§ ASSIGNMENT: Your task is to filter the data below down to the lines holding "đồng".

Records from a data collection
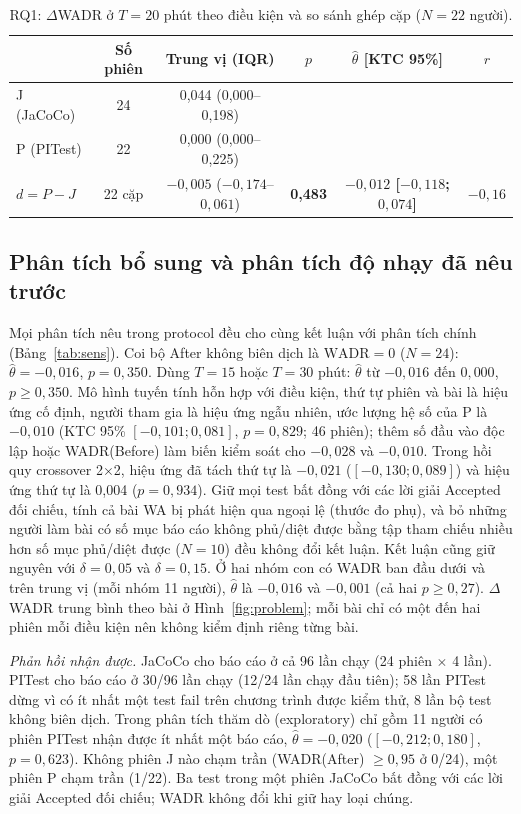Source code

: \begin{table}[t]
\centering
\caption{RQ1: $\Delta$WADR ở $T = 20$ phút theo điều kiện và so sánh ghép cặp ($N = 22$ người).}
\label{tab:main}
\begin{tabular}{lccccc}
\hline
 & Số phiên & Trung vị (IQR) & $p$ & $\hat{\theta}$ [KTC 95\%] & $r$ \\
\hline
J (JaCoCo) & 24 & 0,044 (0,000--0,198) & & & \\
P (PITest) & 22 & 0,000 (0,000--0,225) & & & \\
$d = P - J$ & 22 cặp & $-0,005$ ($-0,174$--$0,061$) & \textbf{0,483} & \textbf{$-0,012$ [$-0,118$; $0,074$]} & $-0,16$ \\
\hline
\end{tabular}
\end{table}

\subsection{Phân tích bổ sung và phân tích độ nhạy đã nêu trước}
Mọi phân tích nêu trong protocol đều cho cùng kết luận với phân tích chính (Bảng~\ref{tab:sens}).
Coi bộ After không biên dịch là $\mathrm{WADR} = 0$ ($N = 24$): $\hat{\theta} = -0,016$, $p = 0,350$.
Dùng $T = 15$ hoặc $T = 30$ phút: $\hat{\theta}$ từ $-0,016$ đến $0,000$, $p \geq 0,350$.
Mô hình tuyến tính hỗn hợp với điều kiện, thứ tự phiên và bài là hiệu ứng cố định, người tham gia là hiệu ứng ngẫu nhiên, ước lượng hệ số của P là $-0,010$ (KTC 95\% $[-0,101; 0,081]$, $p = 0,829$; 46 phiên); thêm số đầu vào độc lập hoặc WADR(Before) làm biến kiểm soát cho $-0,028$ và $-0,010$.
Trong hồi quy crossover 2$\times$2, hiệu ứng đã tách thứ tự là $-0,021$ ($[-0,130; 0,089]$) và hiệu ứng thứ tự là 0,004 ($p = 0,934$).
Giữ mọi test bất đồng với các lời giải Accepted đối chiếu, tính cả bài WA bị phát hiện qua ngoại lệ (thước đo phụ), và bỏ những người làm bài có số mục báo cáo không phủ/diệt được bằng tập tham chiếu nhiều hơn số mục phủ/diệt được ($N = 10$) đều không đổi kết luận.
Kết luận cũng giữ nguyên với $\delta = 0,05$ và $\delta = 0,15$.
Ở hai nhóm con có WADR ban đầu dưới và trên trung vị (mỗi nhóm 11 người), $\hat{\theta}$ là $-0,016$ và $-0,001$ (cả hai $p \geq 0,27$).
$\Delta$WADR trung bình theo bài ở Hình~\ref{fig:problem}; mỗi bài chỉ có một đến hai phiên mỗi điều kiện nên không kiểm định riêng từng bài.

\textit{Phản hồi nhận được.} JaCoCo cho báo cáo ở cả 96 lần chạy (24 phiên $\times$ 4 lần).
PITest cho báo cáo ở 30/96 lần chạy (12/24 lần chạy đầu tiên); 58 lần PITest dừng vì có ít nhất một test fail trên chương trình được kiểm thử, 8 lần bộ test không biên dịch.
Trong phân tích thăm dò (exploratory) chỉ gồm 11 người có phiên PITest nhận được ít nhất một báo cáo, $\hat{\theta} = -0,020$ ($[-0,212; 0,180]$, $p = 0,623$).
Không phiên J nào chạm trần (WADR(After) $\geq 0,95$ ở 0/24), một phiên P chạm trần (1/22).
Ba test trong một phiên JaCoCo bất đồng với các lời giải Accepted đối chiếu; WADR không đổi khi giữ hay loại chúng.

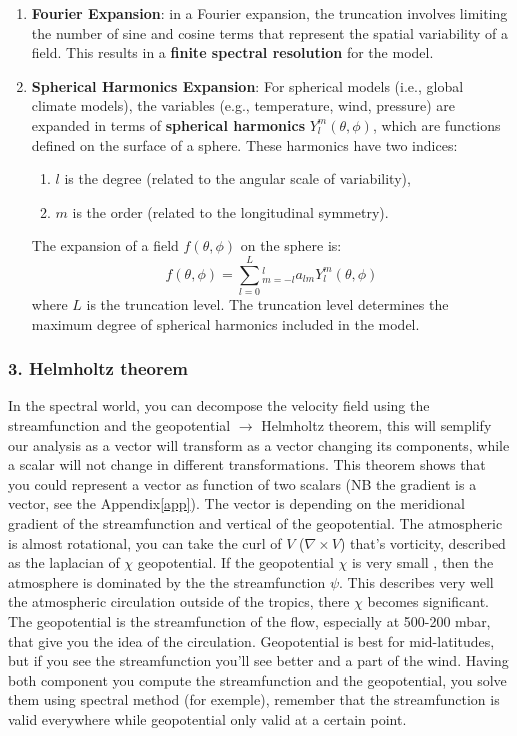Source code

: \begin{enumerate}
    \item \textbf{Fourier Expansion}: in a Fourier expansion, the truncation involves limiting the number of sine and cosine terms that represent the spatial variability of a field. This results in a \textbf{finite spectral resolution} for the model.
    \item \textbf{Spherical Harmonics Expansion}: For spherical models (i.e., global climate models), the variables (e.g., temperature, wind, pressure) are expanded in terms of \textbf{spherical harmonics} $Y_l^m(\theta,\phi)$, which are functions defined on the surface of a sphere. These harmonics have two indices:
        \begin{enumerate}
            \item  $l$ is the degree (related to the angular scale of variability),
            \item $m$ is the order (related to the longitudinal symmetry).
        \end{enumerate}
        The expansion of a field $f(\theta,\phi)$ on the sphere is: $$f(\theta,\phi)=\displaystyle\sum_{l=0}^L\displaystyle_{m=-l}^la_{lm}Y_l^m(\theta,\phi)$$
        where $L$ is the truncation level. The truncation level determines the maximum degree of spherical harmonics included in the model.
\end{enumerate}

\subsubsection{3. \textbf{Helmholtz theorem}}
In the spectral world, you can decompose the velocity field using the streamfunction and the geopotential $\rightarrow$ Helmholtz theorem, this will semplify our analysis as a  vector will transform as a vector changing its components, while a scalar will not change in different transformations. This theorem shows that you could represent a vector as function of two scalars (NB the gradient is a vector, see the Appendix\ref{app}). The vector is depending on the meridional gradient of the streamfunction and vertical of the geopotential. The atmospheric is almost rotational, you can take the curl of $V$ ($\nabla \times V$) that's vorticity, described as the laplacian of $\chi$ geopotential. If the geopotential $\chi$ is very small , then the atmosphere is dominated by the the streamfunction $\psi$. This describes very well the atmospheric circulation outside of the tropics, there $\chi$ becomes significant. The geopotential is the streamfunction of the flow, especially at 500-200 mbar, that give you the idea of the circulation. Geopotential is best for mid-latitudes, but if you see the streamfunction you'll see better and a part of the wind. Having both component you compute the streamfunction and the geopotential, you solve them using spectral method (for exemple), remember that the streamfunction is valid everywhere while geopotential only valid at a certain point.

§ YOUR SOLUTION:
Giữ mọi test bất đồng với các lời giải Accepted đối chiếu, tính cả bài WA bị phát hiện qua ngoại lệ (thước đo phụ), và bỏ những người làm bài có số mục báo cáo không phủ/diệt được bằng tập tham chiếu nhiều hơn số mục phủ/diệt được ($N = 10$) đều không đổi kết luận.
Ba test trong một phiên JaCoCo bất đồng với các lời giải Accepted đối chiếu; WADR không đổi khi giữ hay loại chúng.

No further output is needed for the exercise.